Stored data:
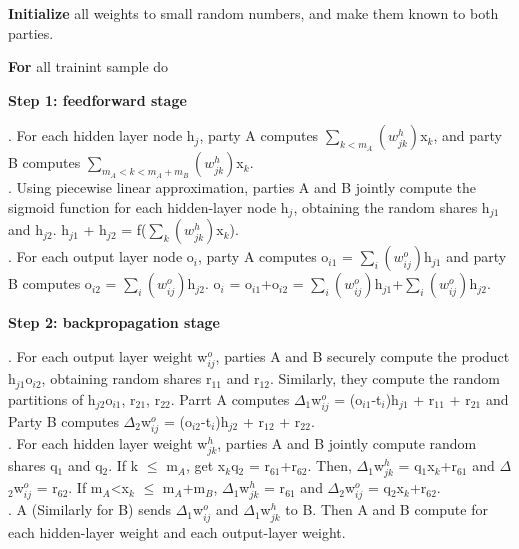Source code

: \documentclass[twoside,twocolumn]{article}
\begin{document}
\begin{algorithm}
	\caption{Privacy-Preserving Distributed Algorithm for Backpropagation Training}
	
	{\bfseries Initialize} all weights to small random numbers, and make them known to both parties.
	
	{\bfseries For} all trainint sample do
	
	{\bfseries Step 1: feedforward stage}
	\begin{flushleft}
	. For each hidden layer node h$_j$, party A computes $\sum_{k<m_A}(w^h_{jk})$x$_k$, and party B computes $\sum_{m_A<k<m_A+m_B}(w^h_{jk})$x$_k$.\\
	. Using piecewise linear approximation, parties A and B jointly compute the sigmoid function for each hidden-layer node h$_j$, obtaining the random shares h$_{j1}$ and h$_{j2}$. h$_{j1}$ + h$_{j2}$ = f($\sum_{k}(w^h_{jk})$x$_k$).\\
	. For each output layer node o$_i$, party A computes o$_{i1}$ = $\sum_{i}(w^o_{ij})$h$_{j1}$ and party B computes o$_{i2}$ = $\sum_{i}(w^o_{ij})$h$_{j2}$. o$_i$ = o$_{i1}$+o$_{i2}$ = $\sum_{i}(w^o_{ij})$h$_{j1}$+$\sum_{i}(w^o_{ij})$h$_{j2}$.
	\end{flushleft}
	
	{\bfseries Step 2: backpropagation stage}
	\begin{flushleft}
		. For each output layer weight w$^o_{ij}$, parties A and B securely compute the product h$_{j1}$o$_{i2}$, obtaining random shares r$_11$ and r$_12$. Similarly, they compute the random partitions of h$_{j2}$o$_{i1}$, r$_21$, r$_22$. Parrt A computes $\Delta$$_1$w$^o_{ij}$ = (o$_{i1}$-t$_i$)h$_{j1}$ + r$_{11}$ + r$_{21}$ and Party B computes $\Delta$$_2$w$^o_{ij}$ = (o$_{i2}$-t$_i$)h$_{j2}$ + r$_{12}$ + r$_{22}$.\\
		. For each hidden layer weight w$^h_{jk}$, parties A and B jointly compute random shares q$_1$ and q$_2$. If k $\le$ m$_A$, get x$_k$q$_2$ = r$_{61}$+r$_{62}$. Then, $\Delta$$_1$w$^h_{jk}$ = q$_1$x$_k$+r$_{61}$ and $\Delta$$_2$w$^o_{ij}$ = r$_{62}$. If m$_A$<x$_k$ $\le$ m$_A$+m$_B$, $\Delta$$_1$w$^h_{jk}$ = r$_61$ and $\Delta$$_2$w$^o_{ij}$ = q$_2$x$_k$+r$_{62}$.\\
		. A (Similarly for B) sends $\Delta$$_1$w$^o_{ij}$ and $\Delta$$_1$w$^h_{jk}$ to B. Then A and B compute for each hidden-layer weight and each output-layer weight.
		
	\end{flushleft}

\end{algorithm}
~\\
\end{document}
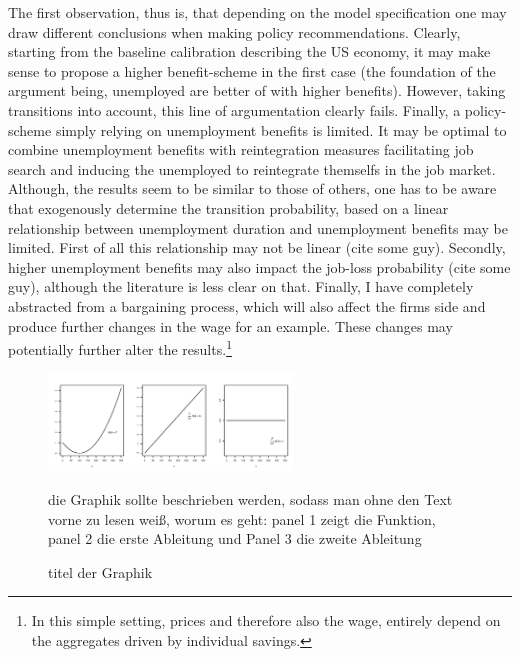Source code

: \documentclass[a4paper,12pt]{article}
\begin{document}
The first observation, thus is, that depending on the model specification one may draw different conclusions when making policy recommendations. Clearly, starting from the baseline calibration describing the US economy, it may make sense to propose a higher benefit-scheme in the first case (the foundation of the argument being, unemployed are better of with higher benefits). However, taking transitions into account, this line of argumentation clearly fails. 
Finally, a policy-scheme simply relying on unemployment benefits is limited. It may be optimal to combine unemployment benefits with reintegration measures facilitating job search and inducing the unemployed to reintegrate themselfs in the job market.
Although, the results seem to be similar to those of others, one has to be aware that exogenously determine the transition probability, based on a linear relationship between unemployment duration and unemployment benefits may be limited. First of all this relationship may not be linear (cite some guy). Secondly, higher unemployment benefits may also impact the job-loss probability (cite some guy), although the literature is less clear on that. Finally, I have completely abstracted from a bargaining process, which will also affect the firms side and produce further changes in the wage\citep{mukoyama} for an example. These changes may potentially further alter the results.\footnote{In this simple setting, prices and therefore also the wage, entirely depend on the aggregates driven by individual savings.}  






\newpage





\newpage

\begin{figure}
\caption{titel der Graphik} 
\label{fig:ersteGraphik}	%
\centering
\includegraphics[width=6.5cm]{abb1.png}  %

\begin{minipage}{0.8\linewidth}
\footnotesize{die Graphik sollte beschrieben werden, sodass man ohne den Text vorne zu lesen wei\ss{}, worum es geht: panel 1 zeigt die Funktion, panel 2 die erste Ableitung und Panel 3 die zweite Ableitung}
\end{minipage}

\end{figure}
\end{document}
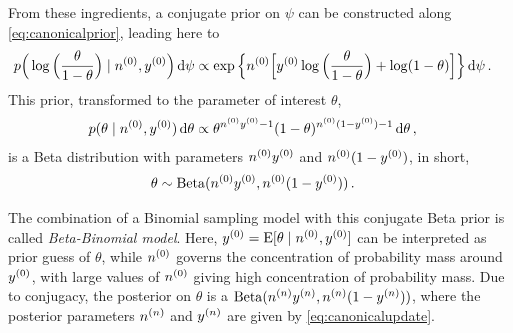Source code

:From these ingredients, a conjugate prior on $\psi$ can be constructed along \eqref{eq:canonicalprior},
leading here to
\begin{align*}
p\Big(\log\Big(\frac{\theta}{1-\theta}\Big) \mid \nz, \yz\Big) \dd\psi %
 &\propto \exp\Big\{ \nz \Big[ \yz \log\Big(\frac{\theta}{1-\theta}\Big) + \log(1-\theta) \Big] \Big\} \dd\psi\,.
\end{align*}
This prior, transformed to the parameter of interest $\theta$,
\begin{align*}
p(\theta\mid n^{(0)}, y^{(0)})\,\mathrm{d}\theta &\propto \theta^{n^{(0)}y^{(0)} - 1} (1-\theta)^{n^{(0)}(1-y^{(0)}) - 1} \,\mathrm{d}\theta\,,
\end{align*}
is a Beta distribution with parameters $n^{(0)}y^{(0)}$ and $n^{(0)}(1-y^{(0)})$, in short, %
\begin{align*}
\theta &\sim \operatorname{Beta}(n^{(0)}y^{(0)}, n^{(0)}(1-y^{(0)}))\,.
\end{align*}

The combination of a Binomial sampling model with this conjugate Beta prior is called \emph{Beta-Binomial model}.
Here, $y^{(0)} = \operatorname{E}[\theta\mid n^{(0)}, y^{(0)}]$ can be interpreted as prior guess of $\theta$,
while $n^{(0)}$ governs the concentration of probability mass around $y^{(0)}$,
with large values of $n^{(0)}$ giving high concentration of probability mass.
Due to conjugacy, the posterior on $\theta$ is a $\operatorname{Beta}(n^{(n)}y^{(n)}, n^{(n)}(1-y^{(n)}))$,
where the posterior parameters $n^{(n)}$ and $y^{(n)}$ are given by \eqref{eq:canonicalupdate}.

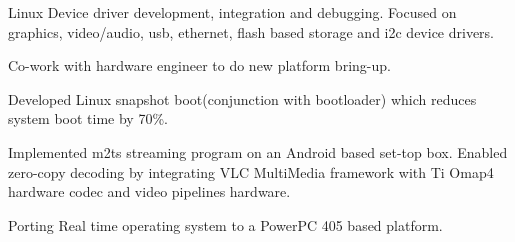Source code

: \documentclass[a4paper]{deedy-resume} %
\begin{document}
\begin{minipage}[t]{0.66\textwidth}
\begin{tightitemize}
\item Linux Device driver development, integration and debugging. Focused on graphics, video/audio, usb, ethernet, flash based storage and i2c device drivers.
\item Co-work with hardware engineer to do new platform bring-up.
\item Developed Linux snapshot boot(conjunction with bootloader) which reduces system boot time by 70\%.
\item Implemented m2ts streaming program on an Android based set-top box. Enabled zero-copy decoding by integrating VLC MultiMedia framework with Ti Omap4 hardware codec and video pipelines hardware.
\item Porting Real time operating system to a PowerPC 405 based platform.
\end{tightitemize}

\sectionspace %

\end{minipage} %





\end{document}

Your instructions: If a line in the listing holds the word "article", list that line.

Output of the exercise:
: \documentclass[twoside,twocolumn]{article}
: \documentclass[a4paper,12pt]{article}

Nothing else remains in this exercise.